In Hamburg, Tegegne shifts her focus to feminist and queer artistic practices, which in the 1980s confronted society with its silence towards patriarchal hegemony and heteronormative regimes. She appropriates Barbara Kruger’s image Your Comfort is My Silence, which straightly attacked the hierarchy of gender roles, as well as the distribution of activity and passivity and thus of speech and silence. Likewise, the graphic design Silence = Death, which the artists’ collective Gran Fury used on posters and illuminated signs, bringing the AIDS crisis into public consciousness. In a similar way, Our Bodies, Ourselves has a place within this exhibition: first released in 1970, it was among the earliest publications to offer instruction on female health and sexuality while taking social relations into account. Tegegne’s reflection on art-historical, sociological and economic contexts cuts to the heart of ideological constructions. Her practice forms part of a critical tradition which resists cooptation and rejects ascriptions of value, undermining categories of authorship, originality and singularity. Even the title of the exhibition enquires into the conditions where art can have the potential to change existing social representations. The phrase Welcome to My Rectangle is taken from a text by Jack Smith, appropriated by A.L. Steiner: it formulates an appeal to overcome the “nice neat rectangles,” and challenge predominant systems of order. Or, Adorno put it, “to resist everything merely posited, that justifies itself with its existence.”
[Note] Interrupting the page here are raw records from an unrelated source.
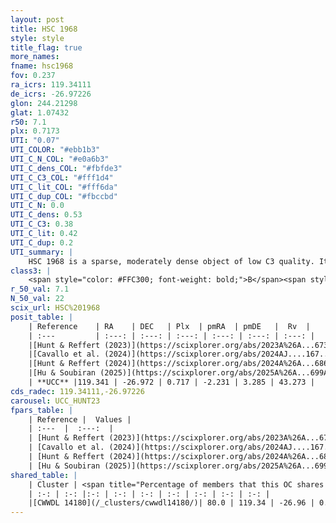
 ```yaml
---
layout: post
title: HSC 1968
style: style
title_flag: true
more_names: 
fname: hsc1968
fov: 0.237
ra_icrs: 119.34111
de_icrs: -26.97226
glon: 244.21298
glat: 1.07432
r50: 7.1
plx: 0.7173
UTI: "0.07"
UTI_COLOR: "#ebb1b3"
UTI_C_N_COL: "#e0a6b3"
UTI_C_dens_COL: "#fbfde3"
UTI_C_C3_COL: "#fff1d4"
UTI_C_lit_COL: "#fff6da"
UTI_C_dup_COL: "#fbccbd"
UTI_C_N: 0.0
UTI_C_dens: 0.53
UTI_C_C3: 0.38
UTI_C_lit: 0.42
UTI_C_dup: 0.2
UTI_summary: |
    HSC 1968 is a sparse, moderately dense object of low C3 quality. It was recently reported in the literature.<br><br><span style="color: #99180f; font-weight: bold;">Warning: </span>This is likely a duplicate object, which shares a large percentage of members with at least one previously reported entry.<br><br><span style="color: #99180f; font-weight: bold;">Warning: </span>contains less than 25 stars with <i>P>0.5</i> estimated.
class3: |
    <span style="color: #FFC300; font-weight: bold;">B</span><span style="color: red; font-weight: bold;">C</span>
r_50_val: 7.1
N_50_val: 22
scix_url: HSC%201968
posit_table: |
    | Reference    | RA    | DEC   | Plx  | pmRA  | pmDE   |  Rv  |
    | :---         | :---: | :---: | :---: | :---: | :---: | :---: |
    |[Hunt & Reffert (2023)](https://scixplorer.org/abs/2023A%26A...673A.114H) | 119.356 | -26.949 | 0.71 | -2.216 | 3.285 | 40.608 |
    |[Cavallo et al. (2024)](https://scixplorer.org/abs/2024AJ....167...12C) | 119.355 | -26.952 | 0.714 | -- | -- | -- |
    |[Hunt & Reffert (2024)](https://scixplorer.org/abs/2024A%26A...686A..42H) | 119.356 | -26.949 | 0.71 | -2.216 | 3.285 | 40.608 |
    |[Hu & Soubiran (2025)](https://scixplorer.org/abs/2025A%26A...699A.246H) | 119.355 | -26.952 | -- | -- | -- | -- |
    | **UCC** |119.341 | -26.972 | 0.717 | -2.231 | 3.285 | 43.273 | 
cds_radec: 119.34111,-26.97226
carousel: UCC_HUNT23
fpars_table: |
    | Reference |  Values |
    | :---  |  :---:  |
    | [Hunt & Reffert (2023)](https://scixplorer.org/abs/2023A%26A...673A.114H) | `AV50=0.224, diffAV50=0.712, MOD50=10.636, logAge50=8.432` |
    | [Cavallo et al. (2024)](https://scixplorer.org/abs/2024AJ....167...12C) | `AV50=0.0, dMod50=10.55, logAge50=8.83, [Fe/H]50=0.27` |
    | [Hunt & Reffert (2024)](https://scixplorer.org/abs/2024A%26A...686A..42H) | `MassJ=107.973` |
    | [Hu & Soubiran (2025)](https://scixplorer.org/abs/2025A%26A...699A.246H) | `MA22=-0.16, MA23f=-0.19, MZ23=-0.04, MK24=-0.1, MF24=-0.08` |
shared_table: |
    | Cluster | <span title="Percentage of members that this OC shares with the ones listed">%</span>   | RA   | DEC   | Plx   | pmRA  | pmDE  | Rv | UTI |
    | :-: | :-: |:-: | :-: | :-: | :-: | :-: | :-: | :-: |
    |[CWWDL 14180](/_clusters/cwwdl14180/)| 80.0 | 119.34 | -26.96 | 0.72 | -2.24 | 3.34 | 38.21 |0.32 |
---
```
Ramaya Tegene was born in 1985, and lives and works in Geneva. She has had solo exhibitions at the Park View off-site at Bureau des Realités, Brussels (2018), at Galerie Maria Bernheim, Zurich (2018), at First Continent, Baltimore (2017), and at the FRI ART – Kunsthalle Fribourg (2015). Tegegne has staged performances at, among other venues, the Kunsthalle Basel (2018), the Kunsthalle Bern (2017), and in the Swiss Institute, New York (2016). She is also co-founder of the curatorial project and bookshop Oraibi + Beckbooks in Geneva. In 2017, she launched the campaign Wages For Wages Against, which takes a position toward working conditions in the field of art.